What is being asked - Which lines run from the line with "Motivation and mastering!" through the line with "needs to be" in the entries below? Print them exactly, both ends included, and nothing more.
Top of Provided data
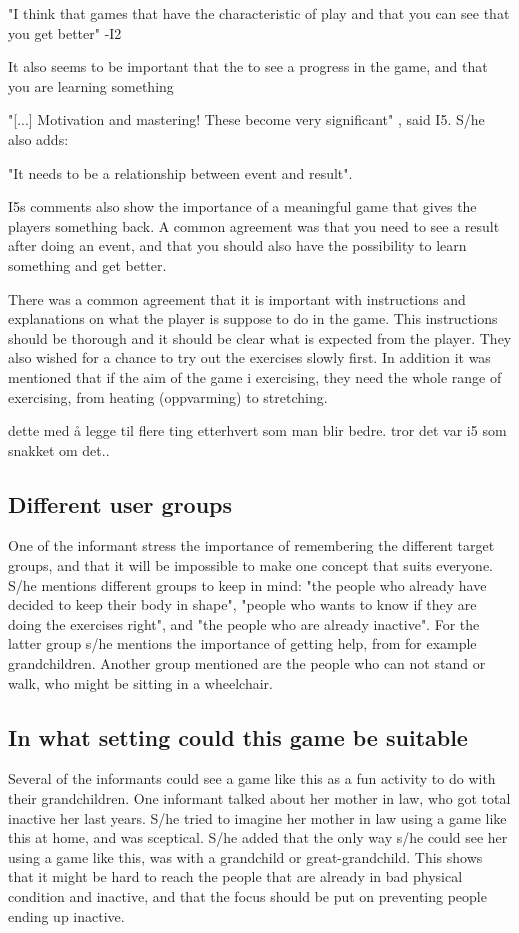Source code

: "I think that games that have the characteristic of play and that you can see that you get better" -I2

It also seems to be important that the to see a progress in the game, and that you are learning something 

"[...] Motivation and mastering! These become very significant" , said I5. S/he also adds:

"It needs to be a relationship between event and result".

I5s comments also show the importance of a meaningful game that gives the players something back. A common agreement was that you need to see a result after doing an event, and that you should also have the possibility to learn something and get better. 

There was a common agreement that it is important with instructions and explanations on what the player is suppose to do in the game. This instructions should be thorough and it should be clear what is expected from the player. They also wished for a chance to try out the exercises slowly first. In addition it was mentioned that if the aim of the game i exercising, they need the whole range of exercising, from heating (oppvarming) to stretching. 

dette med å legge til flere ting etterhvert som man blir bedre. tror det var i5 som snakket om det..

\subsection{Different user groups}
One of the informant stress the importance of remembering the different target groups, and that it will be impossible to make one concept that suits everyone. S/he mentions different groups to keep in mind: "the people who already have decided to keep their body in shape", "people who wants to know if they are doing the exercises right", and "the people who are already inactive". For the latter group s/he mentions the importance of getting help, from for example grandchildren.  Another group mentioned are the people who can not stand or walk, who might be sitting in a wheelchair. 

\subsection{In what setting could this game be suitable}
Several of the informants could see a game like this as a fun activity to do with their grandchildren. One informant talked about her mother in law, who got total inactive her last years. S/he tried to imagine her mother in law using a game like this at home, and was sceptical. S/he added that the only way s/he could see her using a game like this, was with a grandchild or great-grandchild. This shows that it might be hard to reach the people that are already in bad physical condition and inactive, and that the focus should be put on preventing people ending up inactive.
Bottom of Provided data
Exercise solution -
"[...] Motivation and mastering! These become very significant" , said I5. S/he also adds:

"It needs to be a relationship between event and result".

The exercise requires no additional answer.